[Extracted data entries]
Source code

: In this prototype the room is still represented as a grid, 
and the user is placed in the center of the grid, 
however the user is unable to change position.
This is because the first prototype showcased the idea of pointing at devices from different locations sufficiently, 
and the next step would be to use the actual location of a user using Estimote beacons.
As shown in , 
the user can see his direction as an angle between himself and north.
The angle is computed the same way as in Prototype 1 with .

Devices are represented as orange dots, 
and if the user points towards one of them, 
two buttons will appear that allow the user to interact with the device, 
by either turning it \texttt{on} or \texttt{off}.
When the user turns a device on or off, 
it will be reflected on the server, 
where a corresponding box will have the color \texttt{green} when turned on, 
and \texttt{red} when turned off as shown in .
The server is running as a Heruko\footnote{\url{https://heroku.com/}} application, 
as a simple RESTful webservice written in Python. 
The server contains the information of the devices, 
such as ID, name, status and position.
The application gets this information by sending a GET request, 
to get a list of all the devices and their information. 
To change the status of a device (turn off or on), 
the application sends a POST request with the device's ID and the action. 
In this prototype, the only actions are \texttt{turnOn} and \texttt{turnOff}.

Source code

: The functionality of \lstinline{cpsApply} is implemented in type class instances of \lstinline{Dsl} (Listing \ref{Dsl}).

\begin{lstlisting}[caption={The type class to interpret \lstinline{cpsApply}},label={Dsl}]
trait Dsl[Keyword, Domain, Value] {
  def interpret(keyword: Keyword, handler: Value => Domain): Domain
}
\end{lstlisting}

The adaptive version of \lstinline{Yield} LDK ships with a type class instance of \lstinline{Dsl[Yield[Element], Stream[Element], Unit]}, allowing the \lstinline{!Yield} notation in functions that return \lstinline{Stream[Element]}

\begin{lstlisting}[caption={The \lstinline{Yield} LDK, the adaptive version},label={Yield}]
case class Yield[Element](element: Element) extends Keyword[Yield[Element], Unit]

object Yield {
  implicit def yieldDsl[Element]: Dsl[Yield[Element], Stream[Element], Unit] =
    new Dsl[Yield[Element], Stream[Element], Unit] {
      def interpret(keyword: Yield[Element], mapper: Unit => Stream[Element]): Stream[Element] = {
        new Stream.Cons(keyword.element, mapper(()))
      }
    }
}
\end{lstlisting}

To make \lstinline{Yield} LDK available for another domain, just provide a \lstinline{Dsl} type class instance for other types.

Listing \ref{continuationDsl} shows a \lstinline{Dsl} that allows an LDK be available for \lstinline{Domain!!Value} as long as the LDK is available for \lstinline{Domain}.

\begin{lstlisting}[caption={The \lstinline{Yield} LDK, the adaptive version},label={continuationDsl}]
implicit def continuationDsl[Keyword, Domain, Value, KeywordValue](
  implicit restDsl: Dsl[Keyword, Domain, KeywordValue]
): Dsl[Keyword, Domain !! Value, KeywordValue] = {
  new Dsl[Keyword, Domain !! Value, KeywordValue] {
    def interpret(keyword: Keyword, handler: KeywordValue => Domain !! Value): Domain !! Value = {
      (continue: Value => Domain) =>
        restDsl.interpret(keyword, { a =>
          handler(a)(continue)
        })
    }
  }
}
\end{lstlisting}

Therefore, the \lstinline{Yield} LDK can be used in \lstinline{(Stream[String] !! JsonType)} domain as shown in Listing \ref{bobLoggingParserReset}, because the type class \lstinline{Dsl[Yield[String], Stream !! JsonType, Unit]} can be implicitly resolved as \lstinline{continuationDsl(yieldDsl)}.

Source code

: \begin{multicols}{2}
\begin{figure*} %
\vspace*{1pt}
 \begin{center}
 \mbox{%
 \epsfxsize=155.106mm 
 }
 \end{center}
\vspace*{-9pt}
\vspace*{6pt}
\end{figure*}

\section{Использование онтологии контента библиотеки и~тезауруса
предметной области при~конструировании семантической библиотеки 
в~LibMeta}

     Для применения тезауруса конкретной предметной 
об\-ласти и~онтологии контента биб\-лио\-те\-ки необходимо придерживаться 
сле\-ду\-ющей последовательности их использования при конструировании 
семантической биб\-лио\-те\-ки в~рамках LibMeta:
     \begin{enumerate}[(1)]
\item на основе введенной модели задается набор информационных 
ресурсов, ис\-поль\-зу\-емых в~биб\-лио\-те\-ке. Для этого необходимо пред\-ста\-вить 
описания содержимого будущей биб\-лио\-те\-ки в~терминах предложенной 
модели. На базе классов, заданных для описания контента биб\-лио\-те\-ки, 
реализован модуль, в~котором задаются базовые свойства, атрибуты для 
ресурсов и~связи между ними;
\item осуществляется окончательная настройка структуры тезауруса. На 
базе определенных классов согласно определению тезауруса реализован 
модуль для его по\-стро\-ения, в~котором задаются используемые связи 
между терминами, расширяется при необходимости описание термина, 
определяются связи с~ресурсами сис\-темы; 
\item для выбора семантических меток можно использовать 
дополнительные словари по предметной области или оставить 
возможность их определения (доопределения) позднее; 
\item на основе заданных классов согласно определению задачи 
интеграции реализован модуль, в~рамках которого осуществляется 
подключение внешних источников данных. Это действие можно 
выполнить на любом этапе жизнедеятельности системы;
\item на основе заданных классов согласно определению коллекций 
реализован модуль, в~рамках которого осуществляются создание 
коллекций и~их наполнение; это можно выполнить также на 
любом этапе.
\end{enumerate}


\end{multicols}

__TASK OBJECTIVE__
Would you give the entries back word for word?

__ANSWER SPACE__
Source code

: In this prototype the room is still represented as a grid, 
and the user is placed in the center of the grid, 
however the user is unable to change position.
This is because the first prototype showcased the idea of pointing at devices from different locations sufficiently, 
and the next step would be to use the actual location of a user using Estimote beacons.
As shown in , 
the user can see his direction as an angle between himself and north.
The angle is computed the same way as in Prototype 1 with .

Devices are represented as orange dots, 
and if the user points towards one of them, 
two buttons will appear that allow the user to interact with the device, 
by either turning it \texttt{on} or \texttt{off}.
When the user turns a device on or off, 
it will be reflected on the server, 
where a corresponding box will have the color \texttt{green} when turned on, 
and \texttt{red} when turned off as shown in .
The server is running as a Heruko\footnote{\url{https://heroku.com/}} application, 
as a simple RESTful webservice written in Python. 
The server contains the information of the devices, 
such as ID, name, status and position.
The application gets this information by sending a GET request, 
to get a list of all the devices and their information. 
To change the status of a device (turn off or on), 
the application sends a POST request with the device's ID and the action. 
In this prototype, the only actions are \texttt{turnOn} and \texttt{turnOff}.

Source code

: The functionality of \lstinline{cpsApply} is implemented in type class instances of \lstinline{Dsl} (Listing \ref{Dsl}).

\begin{lstlisting}[caption={The type class to interpret \lstinline{cpsApply}},label={Dsl}]
trait Dsl[Keyword, Domain, Value] {
  def interpret(keyword: Keyword, handler: Value => Domain): Domain
}
\end{lstlisting}

The adaptive version of \lstinline{Yield} LDK ships with a type class instance of \lstinline{Dsl[Yield[Element], Stream[Element], Unit]}, allowing the \lstinline{!Yield} notation in functions that return \lstinline{Stream[Element]}

\begin{lstlisting}[caption={The \lstinline{Yield} LDK, the adaptive version},label={Yield}]
case class Yield[Element](element: Element) extends Keyword[Yield[Element], Unit]

object Yield {
  implicit def yieldDsl[Element]: Dsl[Yield[Element], Stream[Element], Unit] =
    new Dsl[Yield[Element], Stream[Element], Unit] {
      def interpret(keyword: Yield[Element], mapper: Unit => Stream[Element]): Stream[Element] = {
        new Stream.Cons(keyword.element, mapper(()))
      }
    }
}
\end{lstlisting}

To make \lstinline{Yield} LDK available for another domain, just provide a \lstinline{Dsl} type class instance for other types.

Listing \ref{continuationDsl} shows a \lstinline{Dsl} that allows an LDK be available for \lstinline{Domain!!Value} as long as the LDK is available for \lstinline{Domain}.

\begin{lstlisting}[caption={The \lstinline{Yield} LDK, the adaptive version},label={continuationDsl}]
implicit def continuationDsl[Keyword, Domain, Value, KeywordValue](
  implicit restDsl: Dsl[Keyword, Domain, KeywordValue]
): Dsl[Keyword, Domain !! Value, KeywordValue] = {
  new Dsl[Keyword, Domain !! Value, KeywordValue] {
    def interpret(keyword: Keyword, handler: KeywordValue => Domain !! Value): Domain !! Value = {
      (continue: Value => Domain) =>
        restDsl.interpret(keyword, { a =>
          handler(a)(continue)
        })
    }
  }
}
\end{lstlisting}

Therefore, the \lstinline{Yield} LDK can be used in \lstinline{(Stream[String] !! JsonType)} domain as shown in Listing \ref{bobLoggingParserReset}, because the type class \lstinline{Dsl[Yield[String], Stream !! JsonType, Unit]} can be implicitly resolved as \lstinline{continuationDsl(yieldDsl)}.

Source code

: \begin{multicols}{2}
\begin{figure*} %
\vspace*{1pt}
 \begin{center}
 \mbox{%
 \epsfxsize=155.106mm 
 }
 \end{center}
\vspace*{-9pt}
\vspace*{6pt}
\end{figure*}

\section{Использование онтологии контента библиотеки и~тезауруса
предметной области при~конструировании семантической библиотеки 
в~LibMeta}

     Для применения тезауруса конкретной предметной 
об\-ласти и~онтологии контента биб\-лио\-те\-ки необходимо придерживаться 
сле\-ду\-ющей последовательности их использования при конструировании 
семантической биб\-лио\-те\-ки в~рамках LibMeta:
     \begin{enumerate}[(1)]
\item на основе введенной модели задается набор информационных 
ресурсов, ис\-поль\-зу\-емых в~биб\-лио\-те\-ке. Для этого необходимо пред\-ста\-вить 
описания содержимого будущей биб\-лио\-те\-ки в~терминах предложенной 
модели. На базе классов, заданных для описания контента биб\-лио\-те\-ки, 
реализован модуль, в~котором задаются базовые свойства, атрибуты для 
ресурсов и~связи между ними;
\item осуществляется окончательная настройка структуры тезауруса. На 
базе определенных классов согласно определению тезауруса реализован 
модуль для его по\-стро\-ения, в~котором задаются используемые связи 
между терминами, расширяется при необходимости описание термина, 
определяются связи с~ресурсами сис\-темы; 
\item для выбора семантических меток можно использовать 
дополнительные словари по предметной области или оставить 
возможность их определения (доопределения) позднее; 
\item на основе заданных классов согласно определению задачи 
интеграции реализован модуль, в~рамках которого осуществляется 
подключение внешних источников данных. Это действие можно 
выполнить на любом этапе жизнедеятельности системы;
\item на основе заданных классов согласно определению коллекций 
реализован модуль, в~рамках которого осуществляются создание 
коллекций и~их наполнение; это можно выполнить также на 
любом этапе.
\end{enumerate}


\end{multicols}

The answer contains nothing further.